[Extracted information]
++++++++++++++++++++

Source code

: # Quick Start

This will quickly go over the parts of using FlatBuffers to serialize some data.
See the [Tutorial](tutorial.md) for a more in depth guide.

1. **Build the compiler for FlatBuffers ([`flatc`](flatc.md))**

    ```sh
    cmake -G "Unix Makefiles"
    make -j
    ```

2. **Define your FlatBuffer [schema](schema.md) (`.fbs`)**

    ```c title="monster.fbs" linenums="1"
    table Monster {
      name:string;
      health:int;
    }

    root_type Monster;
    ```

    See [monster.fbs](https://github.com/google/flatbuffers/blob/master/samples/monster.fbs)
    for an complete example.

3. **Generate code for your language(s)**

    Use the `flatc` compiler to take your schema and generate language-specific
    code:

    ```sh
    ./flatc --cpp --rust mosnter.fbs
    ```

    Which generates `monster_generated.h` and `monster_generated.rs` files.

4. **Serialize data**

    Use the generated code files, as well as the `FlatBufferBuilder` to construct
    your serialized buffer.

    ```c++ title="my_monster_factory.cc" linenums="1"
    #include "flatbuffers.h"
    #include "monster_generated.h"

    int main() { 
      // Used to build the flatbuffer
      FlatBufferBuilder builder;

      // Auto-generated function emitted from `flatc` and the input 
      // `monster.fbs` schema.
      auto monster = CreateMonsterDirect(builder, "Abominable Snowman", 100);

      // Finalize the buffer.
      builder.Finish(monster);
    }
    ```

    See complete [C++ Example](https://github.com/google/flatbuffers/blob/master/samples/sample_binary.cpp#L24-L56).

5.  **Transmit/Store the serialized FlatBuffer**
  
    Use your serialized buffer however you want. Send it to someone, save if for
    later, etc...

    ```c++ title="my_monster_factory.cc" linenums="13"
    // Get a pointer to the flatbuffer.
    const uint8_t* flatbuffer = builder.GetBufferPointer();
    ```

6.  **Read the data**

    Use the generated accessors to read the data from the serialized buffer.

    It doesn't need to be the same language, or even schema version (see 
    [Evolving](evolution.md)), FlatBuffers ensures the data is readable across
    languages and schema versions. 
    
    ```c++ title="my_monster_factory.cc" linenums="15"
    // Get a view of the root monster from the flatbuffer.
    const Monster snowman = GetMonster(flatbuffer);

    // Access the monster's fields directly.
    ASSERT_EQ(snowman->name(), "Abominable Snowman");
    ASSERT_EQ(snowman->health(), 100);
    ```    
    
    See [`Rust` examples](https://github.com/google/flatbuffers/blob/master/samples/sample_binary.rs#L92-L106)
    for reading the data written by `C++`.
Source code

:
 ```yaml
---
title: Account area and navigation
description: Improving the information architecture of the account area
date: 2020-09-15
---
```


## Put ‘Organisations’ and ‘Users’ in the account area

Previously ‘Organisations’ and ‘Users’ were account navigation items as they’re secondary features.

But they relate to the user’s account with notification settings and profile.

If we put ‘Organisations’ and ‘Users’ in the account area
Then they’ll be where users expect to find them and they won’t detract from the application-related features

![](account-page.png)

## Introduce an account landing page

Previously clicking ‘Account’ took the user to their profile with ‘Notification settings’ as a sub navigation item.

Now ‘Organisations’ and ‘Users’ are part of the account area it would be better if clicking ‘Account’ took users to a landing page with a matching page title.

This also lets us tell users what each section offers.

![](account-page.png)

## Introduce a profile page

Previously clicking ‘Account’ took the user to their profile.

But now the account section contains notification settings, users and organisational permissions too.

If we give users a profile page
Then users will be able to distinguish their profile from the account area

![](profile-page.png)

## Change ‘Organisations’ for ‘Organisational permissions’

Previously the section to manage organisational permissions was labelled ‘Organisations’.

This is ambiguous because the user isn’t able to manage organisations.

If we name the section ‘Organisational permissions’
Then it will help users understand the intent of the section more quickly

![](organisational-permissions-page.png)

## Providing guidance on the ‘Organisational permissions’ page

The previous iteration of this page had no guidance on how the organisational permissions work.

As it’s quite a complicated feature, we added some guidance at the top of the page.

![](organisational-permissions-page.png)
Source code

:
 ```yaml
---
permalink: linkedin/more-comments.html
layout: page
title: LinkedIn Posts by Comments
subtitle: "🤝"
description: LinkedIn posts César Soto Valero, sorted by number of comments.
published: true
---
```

++++++++++++++++++++

[Work order] Set down, exactly as they stand above, the lines starting with the line with "# Quick Start" and going on through the line with "for an complete example.", and no others.

[Answer]
: # Quick Start

This will quickly go over the parts of using FlatBuffers to serialize some data.
See the [Tutorial](tutorial.md) for a more in depth guide.

1. **Build the compiler for FlatBuffers ([`flatc`](flatc.md))**

    ```sh
    cmake -G "Unix Makefiles"
    make -j
    ```

2. **Define your FlatBuffer [schema](schema.md) (`.fbs`)**

    ```c title="monster.fbs" linenums="1"
    table Monster {
      name:string;
      health:int;
    }

    root_type Monster;
    ```

    See [monster.fbs](https://github.com/google/flatbuffers/blob/master/samples/monster.fbs)
    for an complete example.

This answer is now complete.